Go here for interactive one you can peruse in depth.
BusinessWeek post by way of Craig Nordin.
- Both imports from, and exports to, China grow since 2008.
- Chinese investment creates 8,000 US jobs in 2007 and now 27,000 in 2012. "If investment from China remains on track, Chinese businesses will employ 200,000 to 400,000 Americans by 2020."
- Applications for enterpreneur visas to US: About 500 Chinese in 2008 equals about 40% of total, and almost 3,000 Chinese applications in 2011 = about 80%.
- Chinese students in US up 135% since 2008 (84,000 --> 197,000).
- Chinese holdings of US Treasuries up 158% since 2008.
- Patent applications: 4-5,000 Chinese applications in US in 2008 and 10-11,000 in 2011; and US applications in China 24-25,000 in 2008 and 28-29,000 in 2011.
- Top 10 US exports to China are power generation equipment, oil seeds and fruits, electrical machinery/equipment, vehicles, aircraft and spacecraft, optics and med equipment, plastics, pulp and paperboard, copper, organic chems.
- Top 10 US imports from China are electrical machinery/equipment, power generation equipment, toys-games-sports equipment, furniture, footwear, apparel, plastics, iron and steel, vehicles.
It is dismaying to listen to the crude level of discourse in this presidential election regarding China.
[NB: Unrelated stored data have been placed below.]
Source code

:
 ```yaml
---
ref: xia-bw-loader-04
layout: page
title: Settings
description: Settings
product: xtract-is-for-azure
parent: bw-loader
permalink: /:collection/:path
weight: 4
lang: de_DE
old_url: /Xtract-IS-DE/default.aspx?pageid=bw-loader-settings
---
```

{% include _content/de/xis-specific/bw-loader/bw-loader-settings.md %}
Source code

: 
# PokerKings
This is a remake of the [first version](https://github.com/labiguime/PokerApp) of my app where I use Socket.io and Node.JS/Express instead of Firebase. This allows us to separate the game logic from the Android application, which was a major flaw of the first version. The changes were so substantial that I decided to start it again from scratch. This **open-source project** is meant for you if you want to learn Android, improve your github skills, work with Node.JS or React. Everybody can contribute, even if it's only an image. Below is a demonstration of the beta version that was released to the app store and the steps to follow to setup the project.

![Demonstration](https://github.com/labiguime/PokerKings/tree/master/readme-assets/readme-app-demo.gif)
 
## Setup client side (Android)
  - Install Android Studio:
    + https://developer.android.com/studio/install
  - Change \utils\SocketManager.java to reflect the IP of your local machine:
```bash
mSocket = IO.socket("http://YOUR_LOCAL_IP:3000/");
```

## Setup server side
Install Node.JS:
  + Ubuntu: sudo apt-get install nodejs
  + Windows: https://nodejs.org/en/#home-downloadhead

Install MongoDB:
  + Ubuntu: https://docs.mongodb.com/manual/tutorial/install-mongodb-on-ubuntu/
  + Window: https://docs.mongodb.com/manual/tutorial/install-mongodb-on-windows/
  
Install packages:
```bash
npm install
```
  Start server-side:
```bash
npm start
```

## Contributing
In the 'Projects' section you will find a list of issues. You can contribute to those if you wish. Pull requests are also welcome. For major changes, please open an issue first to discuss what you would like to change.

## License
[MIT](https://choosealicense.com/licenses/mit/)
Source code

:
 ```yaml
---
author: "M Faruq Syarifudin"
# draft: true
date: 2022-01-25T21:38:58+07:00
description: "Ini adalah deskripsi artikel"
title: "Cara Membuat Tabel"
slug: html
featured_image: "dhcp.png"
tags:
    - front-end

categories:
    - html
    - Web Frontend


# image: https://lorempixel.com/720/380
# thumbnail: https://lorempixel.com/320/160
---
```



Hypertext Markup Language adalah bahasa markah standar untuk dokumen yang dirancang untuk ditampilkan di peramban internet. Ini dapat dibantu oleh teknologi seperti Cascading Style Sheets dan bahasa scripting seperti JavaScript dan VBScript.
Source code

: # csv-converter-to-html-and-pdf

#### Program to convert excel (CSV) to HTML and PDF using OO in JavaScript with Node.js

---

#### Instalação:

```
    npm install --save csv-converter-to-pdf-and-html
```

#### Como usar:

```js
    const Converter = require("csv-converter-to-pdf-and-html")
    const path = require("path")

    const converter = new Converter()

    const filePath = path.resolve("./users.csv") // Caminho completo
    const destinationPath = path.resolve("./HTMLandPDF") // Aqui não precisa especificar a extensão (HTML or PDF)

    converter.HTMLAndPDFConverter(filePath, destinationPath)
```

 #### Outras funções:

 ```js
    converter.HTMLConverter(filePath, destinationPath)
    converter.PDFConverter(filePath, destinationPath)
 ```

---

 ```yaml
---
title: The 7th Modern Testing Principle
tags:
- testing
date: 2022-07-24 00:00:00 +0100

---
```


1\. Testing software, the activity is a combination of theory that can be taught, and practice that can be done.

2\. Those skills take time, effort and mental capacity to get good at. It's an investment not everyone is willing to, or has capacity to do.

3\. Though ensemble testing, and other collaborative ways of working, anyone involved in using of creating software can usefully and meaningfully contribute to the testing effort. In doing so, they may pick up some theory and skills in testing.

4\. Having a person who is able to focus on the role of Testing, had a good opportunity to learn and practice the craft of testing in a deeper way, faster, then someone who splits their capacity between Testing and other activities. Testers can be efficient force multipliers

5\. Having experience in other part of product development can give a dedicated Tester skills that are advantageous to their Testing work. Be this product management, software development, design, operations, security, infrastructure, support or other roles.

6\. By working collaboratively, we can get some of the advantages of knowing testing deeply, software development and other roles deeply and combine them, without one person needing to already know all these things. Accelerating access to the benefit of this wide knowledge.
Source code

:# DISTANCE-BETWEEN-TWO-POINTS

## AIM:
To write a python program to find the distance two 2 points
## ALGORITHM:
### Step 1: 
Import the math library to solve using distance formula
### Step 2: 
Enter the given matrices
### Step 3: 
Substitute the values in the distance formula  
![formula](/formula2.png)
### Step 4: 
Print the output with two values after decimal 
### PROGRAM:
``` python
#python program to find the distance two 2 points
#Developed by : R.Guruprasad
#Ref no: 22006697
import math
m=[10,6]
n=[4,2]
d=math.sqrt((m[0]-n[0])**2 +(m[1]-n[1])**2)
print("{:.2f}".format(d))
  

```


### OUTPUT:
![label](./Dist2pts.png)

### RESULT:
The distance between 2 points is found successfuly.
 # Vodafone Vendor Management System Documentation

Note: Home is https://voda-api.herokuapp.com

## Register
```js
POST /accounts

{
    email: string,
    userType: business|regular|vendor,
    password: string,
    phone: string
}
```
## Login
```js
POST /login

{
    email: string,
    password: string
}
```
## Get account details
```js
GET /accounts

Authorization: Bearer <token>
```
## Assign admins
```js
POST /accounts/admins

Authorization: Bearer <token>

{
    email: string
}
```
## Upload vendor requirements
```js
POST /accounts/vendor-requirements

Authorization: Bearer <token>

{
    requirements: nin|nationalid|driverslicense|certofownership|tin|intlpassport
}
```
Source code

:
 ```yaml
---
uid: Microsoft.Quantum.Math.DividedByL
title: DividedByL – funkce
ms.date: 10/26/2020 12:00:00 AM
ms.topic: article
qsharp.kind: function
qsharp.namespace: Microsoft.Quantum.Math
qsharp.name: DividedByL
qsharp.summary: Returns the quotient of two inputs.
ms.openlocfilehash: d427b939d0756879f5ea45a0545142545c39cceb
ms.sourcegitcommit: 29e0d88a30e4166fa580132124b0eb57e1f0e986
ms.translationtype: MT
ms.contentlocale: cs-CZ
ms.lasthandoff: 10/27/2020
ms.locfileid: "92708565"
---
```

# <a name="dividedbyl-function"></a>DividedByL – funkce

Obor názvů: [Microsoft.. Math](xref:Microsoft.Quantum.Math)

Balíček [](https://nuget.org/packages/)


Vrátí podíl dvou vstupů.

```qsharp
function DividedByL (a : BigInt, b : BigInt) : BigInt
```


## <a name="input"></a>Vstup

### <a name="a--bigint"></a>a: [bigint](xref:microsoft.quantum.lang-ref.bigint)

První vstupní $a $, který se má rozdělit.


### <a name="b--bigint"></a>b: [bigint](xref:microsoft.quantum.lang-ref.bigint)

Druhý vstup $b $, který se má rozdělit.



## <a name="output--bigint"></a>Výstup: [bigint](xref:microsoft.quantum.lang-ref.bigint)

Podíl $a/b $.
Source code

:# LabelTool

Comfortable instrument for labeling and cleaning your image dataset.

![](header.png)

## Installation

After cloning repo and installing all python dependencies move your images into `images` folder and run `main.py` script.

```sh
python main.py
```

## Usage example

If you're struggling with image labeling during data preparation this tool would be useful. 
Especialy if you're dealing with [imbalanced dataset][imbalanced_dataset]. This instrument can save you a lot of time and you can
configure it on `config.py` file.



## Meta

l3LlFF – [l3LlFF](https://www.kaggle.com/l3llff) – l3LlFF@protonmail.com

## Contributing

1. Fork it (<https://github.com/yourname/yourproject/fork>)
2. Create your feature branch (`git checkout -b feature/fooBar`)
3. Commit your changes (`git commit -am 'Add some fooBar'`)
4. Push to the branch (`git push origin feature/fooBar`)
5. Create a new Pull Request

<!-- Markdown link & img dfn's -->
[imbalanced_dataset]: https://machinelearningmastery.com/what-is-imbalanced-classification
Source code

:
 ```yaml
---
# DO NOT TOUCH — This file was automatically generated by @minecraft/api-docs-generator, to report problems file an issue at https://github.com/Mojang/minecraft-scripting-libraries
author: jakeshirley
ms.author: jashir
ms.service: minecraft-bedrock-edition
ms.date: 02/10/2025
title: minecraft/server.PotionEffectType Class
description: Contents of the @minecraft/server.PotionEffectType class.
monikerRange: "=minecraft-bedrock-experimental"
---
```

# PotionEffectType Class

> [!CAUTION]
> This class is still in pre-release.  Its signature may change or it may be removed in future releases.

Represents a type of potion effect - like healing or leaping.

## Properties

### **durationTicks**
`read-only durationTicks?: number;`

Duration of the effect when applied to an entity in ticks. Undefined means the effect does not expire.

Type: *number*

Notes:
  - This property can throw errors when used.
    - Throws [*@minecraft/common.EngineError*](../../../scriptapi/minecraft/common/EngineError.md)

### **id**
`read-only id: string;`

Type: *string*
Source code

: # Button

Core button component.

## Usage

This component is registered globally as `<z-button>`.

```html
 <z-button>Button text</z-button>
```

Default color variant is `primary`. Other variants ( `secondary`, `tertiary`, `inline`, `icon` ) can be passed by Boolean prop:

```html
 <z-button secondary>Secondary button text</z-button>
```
Something to remember when we blame domestic Chinese politics on similarly crude behavior/talk from the Beijing.
Yes, the clever wags will point out that we've outsourced more jobs to China than they've created over here. But the interesting point is that China is already creating jobs over here and that that number is growing rapidly. That tells you how quickly that worm has already begun turning. Moreover, while some of those jobs will invariably return as China's wages rise, most will simply continue their long-term global migration to the next great sources of cheap labor - as they should (unless you believe America should, for example, attempt to become the most expensive manufacturer of low-cost, low-tech items in the world).